>>>

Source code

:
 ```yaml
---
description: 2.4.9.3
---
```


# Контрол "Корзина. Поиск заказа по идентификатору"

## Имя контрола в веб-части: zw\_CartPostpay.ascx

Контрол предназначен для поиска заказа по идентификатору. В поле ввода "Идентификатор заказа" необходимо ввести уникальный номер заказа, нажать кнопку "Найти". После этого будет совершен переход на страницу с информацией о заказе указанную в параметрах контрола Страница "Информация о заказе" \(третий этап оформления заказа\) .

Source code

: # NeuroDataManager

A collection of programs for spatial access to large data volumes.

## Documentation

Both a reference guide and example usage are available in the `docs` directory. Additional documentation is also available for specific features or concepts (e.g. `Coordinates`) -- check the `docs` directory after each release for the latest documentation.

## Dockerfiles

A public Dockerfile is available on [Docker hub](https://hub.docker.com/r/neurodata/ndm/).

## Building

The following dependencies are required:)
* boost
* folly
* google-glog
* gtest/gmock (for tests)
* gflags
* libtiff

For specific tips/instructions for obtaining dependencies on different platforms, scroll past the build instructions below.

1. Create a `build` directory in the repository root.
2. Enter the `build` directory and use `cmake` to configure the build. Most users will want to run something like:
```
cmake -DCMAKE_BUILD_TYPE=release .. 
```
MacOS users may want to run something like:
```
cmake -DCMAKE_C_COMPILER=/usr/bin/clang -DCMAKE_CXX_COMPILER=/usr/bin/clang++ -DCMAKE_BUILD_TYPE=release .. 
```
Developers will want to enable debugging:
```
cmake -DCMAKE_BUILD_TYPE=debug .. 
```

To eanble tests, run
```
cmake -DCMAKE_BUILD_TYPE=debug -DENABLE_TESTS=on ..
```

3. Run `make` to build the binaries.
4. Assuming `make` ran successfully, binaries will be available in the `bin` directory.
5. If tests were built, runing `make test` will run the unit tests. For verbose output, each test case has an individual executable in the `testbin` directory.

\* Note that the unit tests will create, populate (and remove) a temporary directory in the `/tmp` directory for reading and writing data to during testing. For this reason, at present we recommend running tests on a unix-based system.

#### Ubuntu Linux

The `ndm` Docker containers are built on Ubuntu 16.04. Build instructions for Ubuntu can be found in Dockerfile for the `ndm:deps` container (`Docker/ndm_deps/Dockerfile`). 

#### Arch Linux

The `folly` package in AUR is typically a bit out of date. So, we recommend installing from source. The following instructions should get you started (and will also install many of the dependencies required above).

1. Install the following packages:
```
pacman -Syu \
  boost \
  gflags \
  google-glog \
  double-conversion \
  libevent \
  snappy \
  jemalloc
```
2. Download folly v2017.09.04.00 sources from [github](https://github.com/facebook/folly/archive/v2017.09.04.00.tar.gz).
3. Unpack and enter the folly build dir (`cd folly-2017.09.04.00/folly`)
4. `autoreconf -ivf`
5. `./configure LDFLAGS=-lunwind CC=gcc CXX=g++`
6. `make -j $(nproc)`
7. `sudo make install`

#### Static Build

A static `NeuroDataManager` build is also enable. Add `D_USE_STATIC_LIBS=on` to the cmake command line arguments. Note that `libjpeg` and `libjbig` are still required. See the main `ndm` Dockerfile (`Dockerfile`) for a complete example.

<<<

● About this task
Above are some records; copy each line there that contains "recommend".

● Answer space
\* Note that the unit tests will create, populate (and remove) a temporary directory in the `/tmp` directory for reading and writing data to during testing. For this reason, at present we recommend running tests on a unix-based system.
The `folly` package in AUR is typically a bit out of date. So, we recommend installing from source. The following instructions should get you started (and will also install many of the dependencies required above).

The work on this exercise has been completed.